== DATA LISTING ==
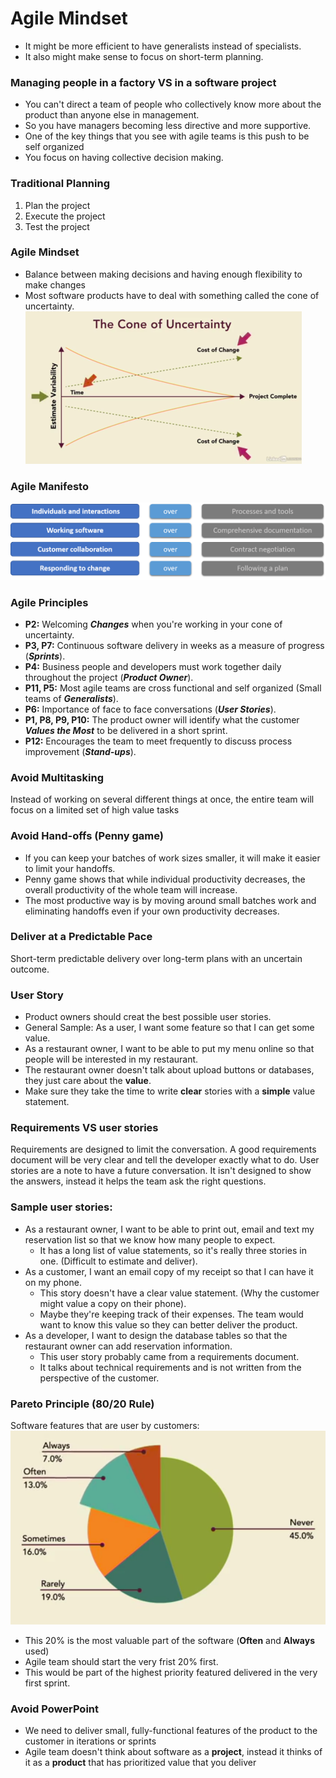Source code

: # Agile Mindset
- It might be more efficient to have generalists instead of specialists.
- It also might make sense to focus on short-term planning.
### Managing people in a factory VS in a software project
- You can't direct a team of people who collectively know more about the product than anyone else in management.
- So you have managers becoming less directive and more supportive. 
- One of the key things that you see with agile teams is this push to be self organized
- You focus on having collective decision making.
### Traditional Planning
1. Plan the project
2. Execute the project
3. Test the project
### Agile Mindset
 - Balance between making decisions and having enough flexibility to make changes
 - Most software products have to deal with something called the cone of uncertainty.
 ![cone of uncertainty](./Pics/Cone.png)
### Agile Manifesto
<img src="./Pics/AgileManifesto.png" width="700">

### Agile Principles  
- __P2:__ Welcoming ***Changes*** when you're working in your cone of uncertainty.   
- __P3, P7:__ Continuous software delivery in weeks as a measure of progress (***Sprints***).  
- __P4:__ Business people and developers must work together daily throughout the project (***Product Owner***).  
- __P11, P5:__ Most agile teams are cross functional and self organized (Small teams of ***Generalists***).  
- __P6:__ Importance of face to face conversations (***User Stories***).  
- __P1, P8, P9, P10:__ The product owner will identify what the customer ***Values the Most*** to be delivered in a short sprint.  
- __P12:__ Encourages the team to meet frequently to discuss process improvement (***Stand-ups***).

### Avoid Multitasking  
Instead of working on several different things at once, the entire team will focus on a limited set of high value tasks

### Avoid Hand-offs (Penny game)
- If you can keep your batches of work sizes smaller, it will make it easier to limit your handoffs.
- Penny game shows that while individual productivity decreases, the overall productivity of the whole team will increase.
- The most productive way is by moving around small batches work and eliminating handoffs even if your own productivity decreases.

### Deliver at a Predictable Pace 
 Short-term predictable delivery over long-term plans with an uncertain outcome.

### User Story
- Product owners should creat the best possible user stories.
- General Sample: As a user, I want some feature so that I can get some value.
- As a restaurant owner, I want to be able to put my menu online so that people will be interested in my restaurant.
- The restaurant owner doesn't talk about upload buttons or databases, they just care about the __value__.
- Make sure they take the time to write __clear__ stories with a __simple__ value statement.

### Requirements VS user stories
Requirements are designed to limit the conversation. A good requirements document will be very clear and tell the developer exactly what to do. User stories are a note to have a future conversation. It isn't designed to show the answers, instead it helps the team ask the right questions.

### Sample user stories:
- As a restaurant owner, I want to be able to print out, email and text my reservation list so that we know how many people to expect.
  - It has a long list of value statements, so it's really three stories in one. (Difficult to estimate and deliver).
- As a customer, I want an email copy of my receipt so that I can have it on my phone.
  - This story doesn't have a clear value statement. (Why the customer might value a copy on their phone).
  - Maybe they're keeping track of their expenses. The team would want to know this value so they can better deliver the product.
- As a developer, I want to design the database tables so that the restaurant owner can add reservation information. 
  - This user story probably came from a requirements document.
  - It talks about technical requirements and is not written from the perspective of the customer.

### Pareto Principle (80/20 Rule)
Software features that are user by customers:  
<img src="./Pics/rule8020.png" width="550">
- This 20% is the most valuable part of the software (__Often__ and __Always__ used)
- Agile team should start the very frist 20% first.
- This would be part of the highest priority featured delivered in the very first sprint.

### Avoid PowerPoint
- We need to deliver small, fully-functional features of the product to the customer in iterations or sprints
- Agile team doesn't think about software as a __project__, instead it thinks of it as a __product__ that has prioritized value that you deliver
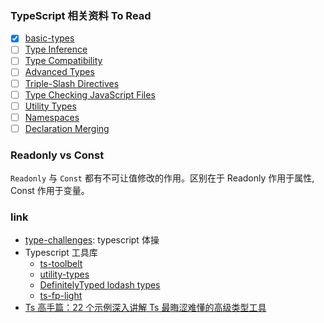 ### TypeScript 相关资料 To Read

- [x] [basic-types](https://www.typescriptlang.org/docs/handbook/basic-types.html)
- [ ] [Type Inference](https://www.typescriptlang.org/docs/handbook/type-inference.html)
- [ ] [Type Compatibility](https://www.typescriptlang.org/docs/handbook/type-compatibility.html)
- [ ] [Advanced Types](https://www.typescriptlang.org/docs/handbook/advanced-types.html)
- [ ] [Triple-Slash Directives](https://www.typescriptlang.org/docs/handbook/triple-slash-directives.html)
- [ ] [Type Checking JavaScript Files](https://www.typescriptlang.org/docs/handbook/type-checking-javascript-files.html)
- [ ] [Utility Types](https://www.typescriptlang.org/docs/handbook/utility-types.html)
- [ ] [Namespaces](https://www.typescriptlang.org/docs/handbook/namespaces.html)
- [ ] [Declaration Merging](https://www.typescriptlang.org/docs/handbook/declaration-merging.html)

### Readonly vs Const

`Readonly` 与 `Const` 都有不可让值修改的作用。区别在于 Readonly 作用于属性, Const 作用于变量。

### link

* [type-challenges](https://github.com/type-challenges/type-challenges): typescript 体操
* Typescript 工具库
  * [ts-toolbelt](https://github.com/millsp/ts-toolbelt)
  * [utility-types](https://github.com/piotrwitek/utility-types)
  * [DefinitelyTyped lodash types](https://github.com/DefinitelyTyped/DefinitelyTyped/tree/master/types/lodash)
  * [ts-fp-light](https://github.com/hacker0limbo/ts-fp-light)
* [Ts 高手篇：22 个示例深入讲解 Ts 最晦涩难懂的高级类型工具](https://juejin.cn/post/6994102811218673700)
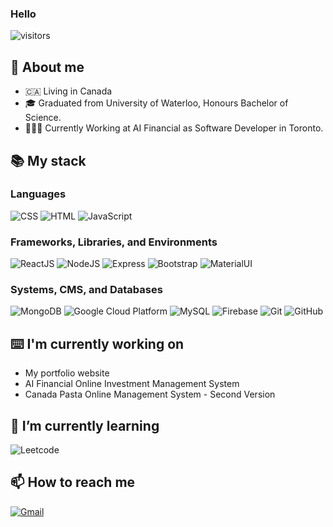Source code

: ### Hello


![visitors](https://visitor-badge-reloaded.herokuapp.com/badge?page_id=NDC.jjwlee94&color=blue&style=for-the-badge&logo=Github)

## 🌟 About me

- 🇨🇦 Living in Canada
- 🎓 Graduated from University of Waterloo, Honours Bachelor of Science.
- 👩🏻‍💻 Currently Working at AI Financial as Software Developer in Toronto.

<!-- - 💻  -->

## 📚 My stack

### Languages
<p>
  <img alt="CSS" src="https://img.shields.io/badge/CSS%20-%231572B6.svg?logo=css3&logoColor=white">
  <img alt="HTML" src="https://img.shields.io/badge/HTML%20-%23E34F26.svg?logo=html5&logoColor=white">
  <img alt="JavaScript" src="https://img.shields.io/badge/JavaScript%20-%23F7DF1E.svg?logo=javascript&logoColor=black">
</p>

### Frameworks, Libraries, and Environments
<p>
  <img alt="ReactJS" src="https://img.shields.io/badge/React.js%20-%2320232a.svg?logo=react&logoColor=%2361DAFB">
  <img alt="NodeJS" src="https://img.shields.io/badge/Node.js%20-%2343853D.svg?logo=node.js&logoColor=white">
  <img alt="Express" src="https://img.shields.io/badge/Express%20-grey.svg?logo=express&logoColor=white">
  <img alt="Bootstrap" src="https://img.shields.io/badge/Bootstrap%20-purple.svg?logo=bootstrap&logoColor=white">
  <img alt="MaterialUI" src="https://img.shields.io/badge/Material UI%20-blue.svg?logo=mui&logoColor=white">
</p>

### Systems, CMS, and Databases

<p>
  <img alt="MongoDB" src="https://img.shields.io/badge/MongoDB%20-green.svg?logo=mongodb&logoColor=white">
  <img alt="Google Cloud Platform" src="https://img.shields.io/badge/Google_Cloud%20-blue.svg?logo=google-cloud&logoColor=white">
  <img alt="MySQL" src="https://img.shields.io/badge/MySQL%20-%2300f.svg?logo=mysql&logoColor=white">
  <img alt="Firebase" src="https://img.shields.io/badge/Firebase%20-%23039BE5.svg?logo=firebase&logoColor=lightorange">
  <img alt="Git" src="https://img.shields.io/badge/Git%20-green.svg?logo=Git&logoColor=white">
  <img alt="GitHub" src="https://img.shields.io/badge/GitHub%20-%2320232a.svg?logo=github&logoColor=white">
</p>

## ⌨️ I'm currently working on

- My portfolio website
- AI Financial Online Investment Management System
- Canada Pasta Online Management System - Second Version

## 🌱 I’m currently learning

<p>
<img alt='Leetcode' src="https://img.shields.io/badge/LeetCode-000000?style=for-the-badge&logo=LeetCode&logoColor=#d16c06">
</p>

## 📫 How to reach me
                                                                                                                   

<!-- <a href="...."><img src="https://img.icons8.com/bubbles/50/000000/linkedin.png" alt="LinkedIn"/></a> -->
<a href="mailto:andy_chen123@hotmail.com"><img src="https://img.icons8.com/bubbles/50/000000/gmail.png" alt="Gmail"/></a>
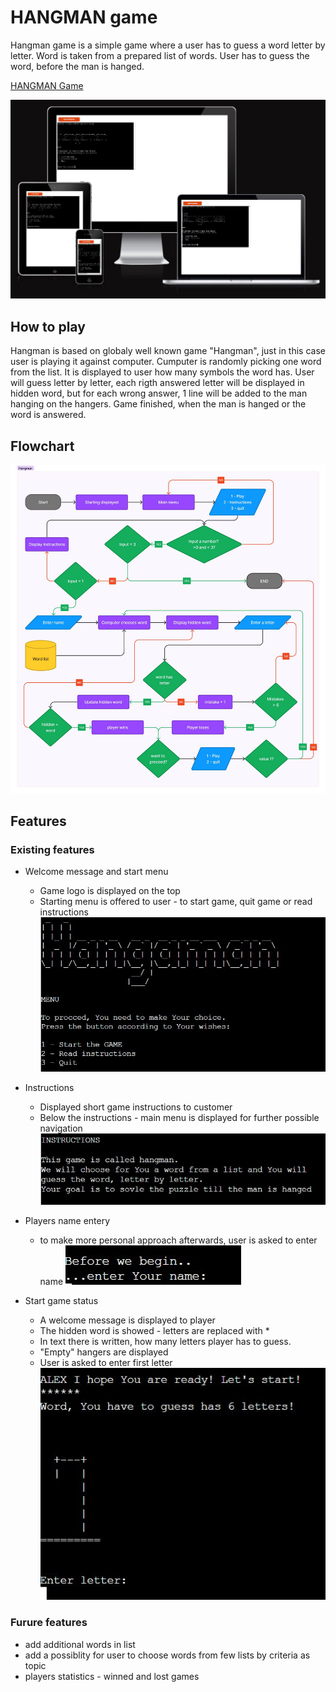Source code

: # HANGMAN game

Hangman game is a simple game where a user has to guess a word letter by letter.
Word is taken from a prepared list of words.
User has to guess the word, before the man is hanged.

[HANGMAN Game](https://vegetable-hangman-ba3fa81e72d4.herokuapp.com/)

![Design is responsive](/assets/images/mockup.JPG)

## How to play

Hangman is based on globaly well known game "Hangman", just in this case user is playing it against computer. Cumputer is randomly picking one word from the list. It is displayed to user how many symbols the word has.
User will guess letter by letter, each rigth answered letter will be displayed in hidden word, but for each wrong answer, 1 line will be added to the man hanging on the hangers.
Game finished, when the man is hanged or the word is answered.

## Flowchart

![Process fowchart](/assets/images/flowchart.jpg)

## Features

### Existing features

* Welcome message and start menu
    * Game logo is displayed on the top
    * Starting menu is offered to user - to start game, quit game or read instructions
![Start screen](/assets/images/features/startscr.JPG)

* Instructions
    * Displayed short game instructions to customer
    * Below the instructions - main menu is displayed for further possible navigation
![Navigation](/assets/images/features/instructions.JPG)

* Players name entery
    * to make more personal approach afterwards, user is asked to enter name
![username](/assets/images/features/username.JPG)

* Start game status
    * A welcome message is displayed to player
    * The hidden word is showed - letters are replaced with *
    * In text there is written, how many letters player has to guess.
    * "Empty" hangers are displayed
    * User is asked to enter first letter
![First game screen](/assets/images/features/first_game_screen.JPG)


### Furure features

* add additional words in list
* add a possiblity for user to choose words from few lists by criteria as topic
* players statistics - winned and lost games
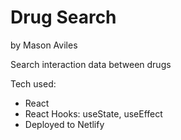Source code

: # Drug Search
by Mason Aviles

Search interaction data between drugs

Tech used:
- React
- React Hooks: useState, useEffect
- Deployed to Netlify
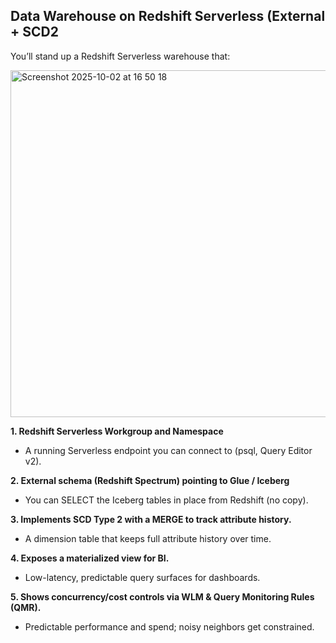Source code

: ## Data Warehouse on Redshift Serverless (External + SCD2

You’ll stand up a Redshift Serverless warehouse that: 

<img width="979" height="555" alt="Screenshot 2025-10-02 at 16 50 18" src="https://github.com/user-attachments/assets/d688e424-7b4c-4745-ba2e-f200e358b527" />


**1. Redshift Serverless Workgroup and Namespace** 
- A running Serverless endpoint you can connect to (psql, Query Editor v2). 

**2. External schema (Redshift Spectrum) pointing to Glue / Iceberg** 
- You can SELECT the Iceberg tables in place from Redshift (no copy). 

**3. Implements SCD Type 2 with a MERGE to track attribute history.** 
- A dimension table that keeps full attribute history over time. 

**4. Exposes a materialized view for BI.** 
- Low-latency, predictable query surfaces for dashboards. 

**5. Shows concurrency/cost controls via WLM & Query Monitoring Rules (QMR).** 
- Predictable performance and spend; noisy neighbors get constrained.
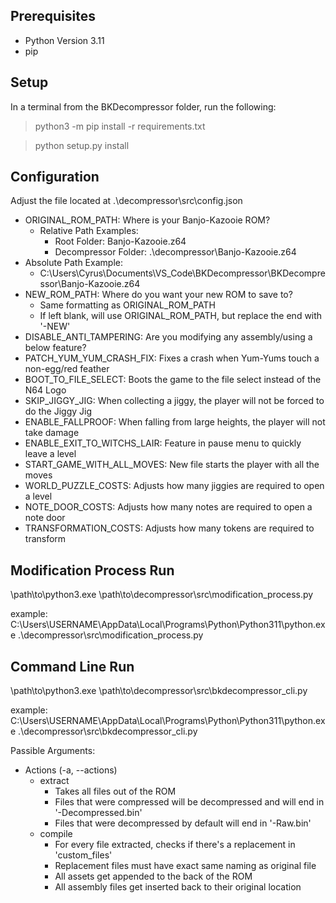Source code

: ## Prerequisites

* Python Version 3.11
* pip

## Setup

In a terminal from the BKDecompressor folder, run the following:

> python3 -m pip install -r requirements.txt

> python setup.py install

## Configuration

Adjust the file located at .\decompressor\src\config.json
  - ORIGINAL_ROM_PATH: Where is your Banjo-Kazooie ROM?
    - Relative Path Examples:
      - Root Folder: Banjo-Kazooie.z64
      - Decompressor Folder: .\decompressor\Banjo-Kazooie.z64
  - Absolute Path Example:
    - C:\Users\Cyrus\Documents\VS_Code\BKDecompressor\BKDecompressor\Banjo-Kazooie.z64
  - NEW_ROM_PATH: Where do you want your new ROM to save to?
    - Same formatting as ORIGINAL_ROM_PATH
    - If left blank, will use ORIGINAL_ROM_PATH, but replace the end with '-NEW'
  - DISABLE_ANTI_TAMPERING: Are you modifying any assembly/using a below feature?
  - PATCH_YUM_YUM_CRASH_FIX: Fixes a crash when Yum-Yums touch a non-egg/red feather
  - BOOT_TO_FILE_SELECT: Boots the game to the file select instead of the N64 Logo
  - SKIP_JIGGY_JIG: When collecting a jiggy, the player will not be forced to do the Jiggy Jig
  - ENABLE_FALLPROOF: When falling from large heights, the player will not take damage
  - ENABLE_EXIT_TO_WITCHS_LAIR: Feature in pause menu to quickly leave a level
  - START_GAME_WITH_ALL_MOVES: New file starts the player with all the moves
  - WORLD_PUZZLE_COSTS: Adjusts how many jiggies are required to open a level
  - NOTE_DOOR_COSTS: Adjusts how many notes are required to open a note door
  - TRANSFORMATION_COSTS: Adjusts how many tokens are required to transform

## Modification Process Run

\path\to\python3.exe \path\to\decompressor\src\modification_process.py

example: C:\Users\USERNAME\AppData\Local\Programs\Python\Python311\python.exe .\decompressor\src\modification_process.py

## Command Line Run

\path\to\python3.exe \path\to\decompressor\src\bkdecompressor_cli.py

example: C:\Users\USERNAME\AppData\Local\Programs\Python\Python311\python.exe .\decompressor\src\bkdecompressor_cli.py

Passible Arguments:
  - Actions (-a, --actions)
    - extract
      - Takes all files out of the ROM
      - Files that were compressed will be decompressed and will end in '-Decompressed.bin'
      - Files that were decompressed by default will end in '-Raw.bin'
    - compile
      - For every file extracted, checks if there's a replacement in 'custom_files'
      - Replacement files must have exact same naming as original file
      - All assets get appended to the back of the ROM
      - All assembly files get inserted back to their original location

== PROBLEM STATEMENT ==
State the number of lines in the data that contain the word "they", offering no other text.

== RESULT OF THIS TASK ==
3